Provided information:
== Segment start ==
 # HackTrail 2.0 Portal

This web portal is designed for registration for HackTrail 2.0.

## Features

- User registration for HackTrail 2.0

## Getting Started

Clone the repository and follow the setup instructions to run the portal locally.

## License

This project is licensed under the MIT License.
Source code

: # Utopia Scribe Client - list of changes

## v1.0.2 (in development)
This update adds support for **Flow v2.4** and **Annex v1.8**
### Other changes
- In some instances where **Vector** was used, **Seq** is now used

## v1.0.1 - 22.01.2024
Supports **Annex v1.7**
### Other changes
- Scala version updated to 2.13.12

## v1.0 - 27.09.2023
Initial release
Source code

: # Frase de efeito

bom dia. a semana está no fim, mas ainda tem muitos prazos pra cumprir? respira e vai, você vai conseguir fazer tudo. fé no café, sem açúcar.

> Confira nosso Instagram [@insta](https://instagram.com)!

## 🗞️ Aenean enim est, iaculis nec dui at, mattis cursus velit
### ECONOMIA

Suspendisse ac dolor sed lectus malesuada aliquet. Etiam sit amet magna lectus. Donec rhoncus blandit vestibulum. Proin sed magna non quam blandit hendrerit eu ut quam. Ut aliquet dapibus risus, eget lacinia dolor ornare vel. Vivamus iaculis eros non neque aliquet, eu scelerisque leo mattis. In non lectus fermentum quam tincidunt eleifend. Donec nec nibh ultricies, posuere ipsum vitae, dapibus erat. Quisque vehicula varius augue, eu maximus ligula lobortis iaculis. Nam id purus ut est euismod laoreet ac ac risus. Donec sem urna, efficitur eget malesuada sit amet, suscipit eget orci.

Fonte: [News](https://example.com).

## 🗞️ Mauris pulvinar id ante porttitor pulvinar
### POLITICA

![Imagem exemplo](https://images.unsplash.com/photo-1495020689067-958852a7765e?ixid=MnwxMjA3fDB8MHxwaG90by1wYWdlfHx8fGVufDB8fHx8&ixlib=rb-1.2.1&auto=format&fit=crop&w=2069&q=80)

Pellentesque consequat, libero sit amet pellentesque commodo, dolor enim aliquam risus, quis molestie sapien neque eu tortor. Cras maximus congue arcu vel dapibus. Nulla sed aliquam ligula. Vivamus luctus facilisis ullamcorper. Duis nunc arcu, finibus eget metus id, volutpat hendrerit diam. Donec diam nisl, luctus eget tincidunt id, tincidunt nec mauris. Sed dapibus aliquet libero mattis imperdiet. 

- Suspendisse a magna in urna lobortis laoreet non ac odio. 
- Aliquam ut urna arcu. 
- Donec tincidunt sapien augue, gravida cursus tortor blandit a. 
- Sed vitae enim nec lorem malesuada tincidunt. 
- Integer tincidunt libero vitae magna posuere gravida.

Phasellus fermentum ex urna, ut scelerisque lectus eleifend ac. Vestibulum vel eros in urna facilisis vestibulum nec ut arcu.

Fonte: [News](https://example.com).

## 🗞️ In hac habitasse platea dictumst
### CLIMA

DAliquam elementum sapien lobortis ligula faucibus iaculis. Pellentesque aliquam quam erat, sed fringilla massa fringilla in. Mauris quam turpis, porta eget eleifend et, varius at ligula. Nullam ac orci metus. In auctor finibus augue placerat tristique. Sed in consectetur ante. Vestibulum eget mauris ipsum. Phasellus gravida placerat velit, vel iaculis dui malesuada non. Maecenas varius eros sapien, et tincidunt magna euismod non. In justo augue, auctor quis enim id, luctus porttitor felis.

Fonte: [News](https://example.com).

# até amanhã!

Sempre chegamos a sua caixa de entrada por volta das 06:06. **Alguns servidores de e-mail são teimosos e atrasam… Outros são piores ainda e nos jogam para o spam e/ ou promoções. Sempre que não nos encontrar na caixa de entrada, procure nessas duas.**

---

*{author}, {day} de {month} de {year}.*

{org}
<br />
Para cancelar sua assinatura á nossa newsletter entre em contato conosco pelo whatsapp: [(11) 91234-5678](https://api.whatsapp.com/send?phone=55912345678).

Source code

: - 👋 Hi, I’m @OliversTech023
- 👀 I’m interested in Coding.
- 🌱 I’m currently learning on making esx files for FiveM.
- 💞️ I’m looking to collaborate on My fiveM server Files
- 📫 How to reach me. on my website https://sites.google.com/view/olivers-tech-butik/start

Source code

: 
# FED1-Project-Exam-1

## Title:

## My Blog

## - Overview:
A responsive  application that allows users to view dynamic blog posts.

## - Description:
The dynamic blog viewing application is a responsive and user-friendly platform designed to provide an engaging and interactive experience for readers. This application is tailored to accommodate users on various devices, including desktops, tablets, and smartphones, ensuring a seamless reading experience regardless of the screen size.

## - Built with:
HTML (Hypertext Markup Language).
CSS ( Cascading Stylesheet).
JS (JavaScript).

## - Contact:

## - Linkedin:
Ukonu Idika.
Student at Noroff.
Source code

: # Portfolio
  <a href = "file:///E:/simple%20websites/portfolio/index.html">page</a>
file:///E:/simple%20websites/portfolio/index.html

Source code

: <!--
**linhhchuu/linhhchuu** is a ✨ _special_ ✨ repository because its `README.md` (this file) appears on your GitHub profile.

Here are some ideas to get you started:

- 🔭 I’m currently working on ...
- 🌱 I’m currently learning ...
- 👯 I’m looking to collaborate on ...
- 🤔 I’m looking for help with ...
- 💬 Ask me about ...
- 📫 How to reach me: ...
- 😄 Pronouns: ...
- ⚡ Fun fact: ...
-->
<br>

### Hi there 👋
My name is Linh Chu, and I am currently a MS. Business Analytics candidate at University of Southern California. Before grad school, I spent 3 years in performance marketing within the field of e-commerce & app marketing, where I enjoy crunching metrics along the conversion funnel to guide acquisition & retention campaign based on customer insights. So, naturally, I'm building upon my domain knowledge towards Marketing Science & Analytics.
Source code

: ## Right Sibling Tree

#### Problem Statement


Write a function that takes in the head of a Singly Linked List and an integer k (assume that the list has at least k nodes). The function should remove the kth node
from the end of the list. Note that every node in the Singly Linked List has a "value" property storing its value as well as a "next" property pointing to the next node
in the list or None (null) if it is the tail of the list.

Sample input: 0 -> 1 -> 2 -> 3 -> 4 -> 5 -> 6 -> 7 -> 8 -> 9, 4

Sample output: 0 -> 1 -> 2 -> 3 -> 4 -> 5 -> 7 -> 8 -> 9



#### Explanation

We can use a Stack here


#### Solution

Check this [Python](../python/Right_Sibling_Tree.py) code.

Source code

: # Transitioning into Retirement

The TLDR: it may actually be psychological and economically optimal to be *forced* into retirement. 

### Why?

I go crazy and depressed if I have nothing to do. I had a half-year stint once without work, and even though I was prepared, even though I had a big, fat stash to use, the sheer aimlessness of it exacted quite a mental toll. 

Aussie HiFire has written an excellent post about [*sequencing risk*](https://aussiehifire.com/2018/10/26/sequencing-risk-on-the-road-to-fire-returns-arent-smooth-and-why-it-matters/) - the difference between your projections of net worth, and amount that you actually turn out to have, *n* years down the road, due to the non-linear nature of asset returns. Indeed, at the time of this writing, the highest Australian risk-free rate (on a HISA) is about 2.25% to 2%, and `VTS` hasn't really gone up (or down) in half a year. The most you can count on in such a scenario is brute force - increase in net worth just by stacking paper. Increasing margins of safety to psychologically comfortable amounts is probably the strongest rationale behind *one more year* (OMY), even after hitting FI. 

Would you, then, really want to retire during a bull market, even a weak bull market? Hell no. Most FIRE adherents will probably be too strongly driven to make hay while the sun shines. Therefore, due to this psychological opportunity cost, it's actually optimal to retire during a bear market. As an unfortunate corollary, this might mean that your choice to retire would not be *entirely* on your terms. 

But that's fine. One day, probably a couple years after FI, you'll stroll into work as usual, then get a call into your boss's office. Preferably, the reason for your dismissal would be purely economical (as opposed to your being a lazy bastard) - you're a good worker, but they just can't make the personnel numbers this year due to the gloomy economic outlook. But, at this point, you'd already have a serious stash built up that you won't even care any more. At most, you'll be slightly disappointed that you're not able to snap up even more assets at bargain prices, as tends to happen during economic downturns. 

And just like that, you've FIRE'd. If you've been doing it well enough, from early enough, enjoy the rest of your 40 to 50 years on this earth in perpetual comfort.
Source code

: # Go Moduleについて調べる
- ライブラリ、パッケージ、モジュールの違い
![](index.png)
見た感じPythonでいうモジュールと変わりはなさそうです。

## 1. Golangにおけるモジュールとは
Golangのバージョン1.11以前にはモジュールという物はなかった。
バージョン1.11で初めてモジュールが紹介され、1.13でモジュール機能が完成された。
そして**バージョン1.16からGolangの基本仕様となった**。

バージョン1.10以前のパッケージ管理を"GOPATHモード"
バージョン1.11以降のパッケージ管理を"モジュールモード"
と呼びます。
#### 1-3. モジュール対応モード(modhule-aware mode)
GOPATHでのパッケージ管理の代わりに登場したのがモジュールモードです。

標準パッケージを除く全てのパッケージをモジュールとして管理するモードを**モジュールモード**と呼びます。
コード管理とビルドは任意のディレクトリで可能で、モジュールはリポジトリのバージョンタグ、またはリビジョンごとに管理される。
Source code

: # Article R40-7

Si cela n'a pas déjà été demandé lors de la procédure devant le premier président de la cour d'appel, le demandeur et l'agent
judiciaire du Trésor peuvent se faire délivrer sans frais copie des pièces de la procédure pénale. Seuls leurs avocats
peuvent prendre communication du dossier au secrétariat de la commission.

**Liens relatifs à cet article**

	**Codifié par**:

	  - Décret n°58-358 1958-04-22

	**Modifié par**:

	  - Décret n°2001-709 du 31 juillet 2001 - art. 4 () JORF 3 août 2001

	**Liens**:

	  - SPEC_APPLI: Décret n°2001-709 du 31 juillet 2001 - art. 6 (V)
== Segment end ==
What you have to do: Identify each line in the entries with the word "dolor" and copy it.

Exercise answer:
Suspendisse ac dolor sed lectus malesuada aliquet. Etiam sit amet magna lectus. Donec rhoncus blandit vestibulum. Proin sed magna non quam blandit hendrerit eu ut quam. Ut aliquet dapibus risus, eget lacinia dolor ornare vel. Vivamus iaculis eros non neque aliquet, eu scelerisque leo mattis. In non lectus fermentum quam tincidunt eleifend. Donec nec nibh ultricies, posuere ipsum vitae, dapibus erat. Quisque vehicula varius augue, eu maximus ligula lobortis iaculis. Nam id purus ut est euismod laoreet ac ac risus. Donec sem urna, efficitur eget malesuada sit amet, suscipit eget orci.
Pellentesque consequat, libero sit amet pellentesque commodo, dolor enim aliquam risus, quis molestie sapien neque eu tortor. Cras maximus congue arcu vel dapibus. Nulla sed aliquam ligula. Vivamus luctus facilisis ullamcorper. Duis nunc arcu, finibus eget metus id, volutpat hendrerit diam. Donec diam nisl, luctus eget tincidunt id, tincidunt nec mauris. Sed dapibus aliquet libero mattis imperdiet. 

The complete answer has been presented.